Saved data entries
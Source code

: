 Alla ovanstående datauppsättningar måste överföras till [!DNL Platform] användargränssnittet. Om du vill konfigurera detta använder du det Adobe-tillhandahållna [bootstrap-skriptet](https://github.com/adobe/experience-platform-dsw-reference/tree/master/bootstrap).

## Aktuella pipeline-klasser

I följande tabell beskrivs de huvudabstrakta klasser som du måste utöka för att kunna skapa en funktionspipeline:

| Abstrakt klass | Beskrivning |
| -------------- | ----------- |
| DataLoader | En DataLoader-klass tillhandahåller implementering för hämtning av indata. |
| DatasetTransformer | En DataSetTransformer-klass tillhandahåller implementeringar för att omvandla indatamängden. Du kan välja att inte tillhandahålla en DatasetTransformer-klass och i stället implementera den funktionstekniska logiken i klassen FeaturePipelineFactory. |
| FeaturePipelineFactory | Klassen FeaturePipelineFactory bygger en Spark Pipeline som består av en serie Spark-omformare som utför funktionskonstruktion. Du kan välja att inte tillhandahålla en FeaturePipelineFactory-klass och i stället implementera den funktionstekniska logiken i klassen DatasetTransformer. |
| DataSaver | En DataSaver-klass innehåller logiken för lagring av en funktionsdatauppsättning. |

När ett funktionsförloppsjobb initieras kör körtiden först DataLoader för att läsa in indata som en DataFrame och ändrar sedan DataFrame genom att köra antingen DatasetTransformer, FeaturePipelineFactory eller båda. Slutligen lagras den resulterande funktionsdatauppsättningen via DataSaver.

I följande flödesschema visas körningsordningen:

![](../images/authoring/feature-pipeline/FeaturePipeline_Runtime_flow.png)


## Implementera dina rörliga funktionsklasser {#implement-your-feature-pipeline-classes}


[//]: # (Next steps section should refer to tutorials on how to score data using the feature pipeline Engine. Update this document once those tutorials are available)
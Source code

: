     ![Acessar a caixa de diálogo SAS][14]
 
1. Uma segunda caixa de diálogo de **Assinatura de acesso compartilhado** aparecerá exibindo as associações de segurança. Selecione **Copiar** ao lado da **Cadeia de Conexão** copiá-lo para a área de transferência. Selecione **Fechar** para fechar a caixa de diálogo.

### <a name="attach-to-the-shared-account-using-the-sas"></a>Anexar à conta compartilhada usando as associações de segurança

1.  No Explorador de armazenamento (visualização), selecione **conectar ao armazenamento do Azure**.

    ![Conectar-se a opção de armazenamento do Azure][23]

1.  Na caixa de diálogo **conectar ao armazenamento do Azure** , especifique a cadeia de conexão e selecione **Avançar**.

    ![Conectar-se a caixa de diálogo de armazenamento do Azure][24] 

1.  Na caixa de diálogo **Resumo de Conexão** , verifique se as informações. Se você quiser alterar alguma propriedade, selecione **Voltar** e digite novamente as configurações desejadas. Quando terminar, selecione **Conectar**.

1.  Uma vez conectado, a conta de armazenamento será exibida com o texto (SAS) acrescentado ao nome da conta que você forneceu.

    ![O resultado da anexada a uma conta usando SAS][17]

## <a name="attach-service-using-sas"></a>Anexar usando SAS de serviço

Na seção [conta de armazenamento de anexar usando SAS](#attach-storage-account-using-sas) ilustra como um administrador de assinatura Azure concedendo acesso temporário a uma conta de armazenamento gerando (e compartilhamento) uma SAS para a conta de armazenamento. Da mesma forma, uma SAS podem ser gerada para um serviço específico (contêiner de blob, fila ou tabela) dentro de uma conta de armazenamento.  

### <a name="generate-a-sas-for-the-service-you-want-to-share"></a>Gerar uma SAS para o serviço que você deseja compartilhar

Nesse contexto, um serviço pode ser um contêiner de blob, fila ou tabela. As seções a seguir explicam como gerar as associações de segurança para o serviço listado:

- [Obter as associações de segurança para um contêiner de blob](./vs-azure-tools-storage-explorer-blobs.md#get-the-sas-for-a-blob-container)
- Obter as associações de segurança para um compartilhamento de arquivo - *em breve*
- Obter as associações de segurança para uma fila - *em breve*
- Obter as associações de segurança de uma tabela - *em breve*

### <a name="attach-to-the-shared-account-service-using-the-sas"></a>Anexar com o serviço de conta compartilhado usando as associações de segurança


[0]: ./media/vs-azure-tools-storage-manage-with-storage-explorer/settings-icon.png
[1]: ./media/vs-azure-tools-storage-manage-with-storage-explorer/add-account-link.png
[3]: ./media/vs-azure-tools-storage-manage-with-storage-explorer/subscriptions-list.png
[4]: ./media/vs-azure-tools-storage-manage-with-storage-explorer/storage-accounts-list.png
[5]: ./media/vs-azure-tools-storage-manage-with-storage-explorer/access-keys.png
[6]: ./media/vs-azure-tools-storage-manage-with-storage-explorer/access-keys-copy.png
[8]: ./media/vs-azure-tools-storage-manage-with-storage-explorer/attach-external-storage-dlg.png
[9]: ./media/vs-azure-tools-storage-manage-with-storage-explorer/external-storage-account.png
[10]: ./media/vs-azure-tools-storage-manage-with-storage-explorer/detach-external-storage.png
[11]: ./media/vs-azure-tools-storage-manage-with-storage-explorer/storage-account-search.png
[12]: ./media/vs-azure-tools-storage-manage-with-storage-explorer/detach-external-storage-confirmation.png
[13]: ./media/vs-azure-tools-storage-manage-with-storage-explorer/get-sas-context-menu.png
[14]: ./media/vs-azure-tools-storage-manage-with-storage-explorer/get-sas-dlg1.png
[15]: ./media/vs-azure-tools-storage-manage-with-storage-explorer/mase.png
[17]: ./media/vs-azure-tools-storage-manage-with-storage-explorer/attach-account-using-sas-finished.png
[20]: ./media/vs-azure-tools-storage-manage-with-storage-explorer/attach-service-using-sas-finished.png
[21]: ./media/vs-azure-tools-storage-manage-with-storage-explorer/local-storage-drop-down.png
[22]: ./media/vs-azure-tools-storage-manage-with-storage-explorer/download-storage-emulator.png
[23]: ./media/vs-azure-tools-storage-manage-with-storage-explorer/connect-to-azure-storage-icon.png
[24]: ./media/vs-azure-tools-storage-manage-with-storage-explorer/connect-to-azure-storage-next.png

◆ Required action: Only the number is wanted: how many lines in the entries above include the word "detach"?

◆ Written response: 2